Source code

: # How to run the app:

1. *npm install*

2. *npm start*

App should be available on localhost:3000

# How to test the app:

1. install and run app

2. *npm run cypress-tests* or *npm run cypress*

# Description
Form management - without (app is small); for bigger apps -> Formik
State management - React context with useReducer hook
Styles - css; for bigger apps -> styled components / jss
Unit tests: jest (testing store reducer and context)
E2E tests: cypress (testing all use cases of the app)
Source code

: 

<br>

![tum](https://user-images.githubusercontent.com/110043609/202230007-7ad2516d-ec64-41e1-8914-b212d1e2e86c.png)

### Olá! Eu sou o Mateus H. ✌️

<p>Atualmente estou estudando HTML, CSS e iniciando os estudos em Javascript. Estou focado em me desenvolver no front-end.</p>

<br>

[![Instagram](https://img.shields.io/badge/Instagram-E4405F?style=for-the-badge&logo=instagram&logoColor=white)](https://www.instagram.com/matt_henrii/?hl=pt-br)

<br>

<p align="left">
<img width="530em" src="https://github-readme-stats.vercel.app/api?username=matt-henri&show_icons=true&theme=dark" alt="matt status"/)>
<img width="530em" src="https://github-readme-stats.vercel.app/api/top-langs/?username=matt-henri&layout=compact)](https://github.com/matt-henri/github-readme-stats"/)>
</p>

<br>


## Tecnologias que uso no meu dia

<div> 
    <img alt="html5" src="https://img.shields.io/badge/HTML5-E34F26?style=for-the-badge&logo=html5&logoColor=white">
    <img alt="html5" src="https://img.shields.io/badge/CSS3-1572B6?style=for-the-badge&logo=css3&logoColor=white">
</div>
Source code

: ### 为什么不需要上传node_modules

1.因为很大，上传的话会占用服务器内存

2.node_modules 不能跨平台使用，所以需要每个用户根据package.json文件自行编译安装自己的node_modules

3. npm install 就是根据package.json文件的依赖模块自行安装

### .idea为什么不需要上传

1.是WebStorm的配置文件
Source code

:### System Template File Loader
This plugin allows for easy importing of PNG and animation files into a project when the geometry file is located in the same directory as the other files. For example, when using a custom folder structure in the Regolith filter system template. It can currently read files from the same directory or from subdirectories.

_Work order_
Repeat the records word for word.

_Answer box_
Source code

: # How to run the app:

1. *npm install*

2. *npm start*

App should be available on localhost:3000

# How to test the app:

1. install and run app

2. *npm run cypress-tests* or *npm run cypress*

# Description
Form management - without (app is small); for bigger apps -> Formik
State management - React context with useReducer hook
Styles - css; for bigger apps -> styled components / jss
Unit tests: jest (testing store reducer and context)
E2E tests: cypress (testing all use cases of the app)
Source code

: 

<br>

![tum](https://user-images.githubusercontent.com/110043609/202230007-7ad2516d-ec64-41e1-8914-b212d1e2e86c.png)

### Olá! Eu sou o Mateus H. ✌️

<p>Atualmente estou estudando HTML, CSS e iniciando os estudos em Javascript. Estou focado em me desenvolver no front-end.</p>

<br>

[![Instagram](https://img.shields.io/badge/Instagram-E4405F?style=for-the-badge&logo=instagram&logoColor=white)](https://www.instagram.com/matt_henrii/?hl=pt-br)

<br>

<p align="left">
<img width="530em" src="https://github-readme-stats.vercel.app/api?username=matt-henri&show_icons=true&theme=dark" alt="matt status"/)>
<img width="530em" src="https://github-readme-stats.vercel.app/api/top-langs/?username=matt-henri&layout=compact)](https://github.com/matt-henri/github-readme-stats"/)>
</p>

<br>


## Tecnologias que uso no meu dia

<div> 
    <img alt="html5" src="https://img.shields.io/badge/HTML5-E34F26?style=for-the-badge&logo=html5&logoColor=white">
    <img alt="html5" src="https://img.shields.io/badge/CSS3-1572B6?style=for-the-badge&logo=css3&logoColor=white">
</div>
Source code

: ### 为什么不需要上传node_modules

1.因为很大，上传的话会占用服务器内存

2.node_modules 不能跨平台使用，所以需要每个用户根据package.json文件自行编译安装自己的node_modules

3. npm install 就是根据package.json文件的依赖模块自行安装

### .idea为什么不需要上传

1.是WebStorm的配置文件
Source code

:### System Template File Loader
This plugin allows for easy importing of PNG and animation files into a project when the geometry file is located in the same directory as the other files. For example, when using a custom folder structure in the Regolith filter system template. It can currently read files from the same directory or from subdirectories.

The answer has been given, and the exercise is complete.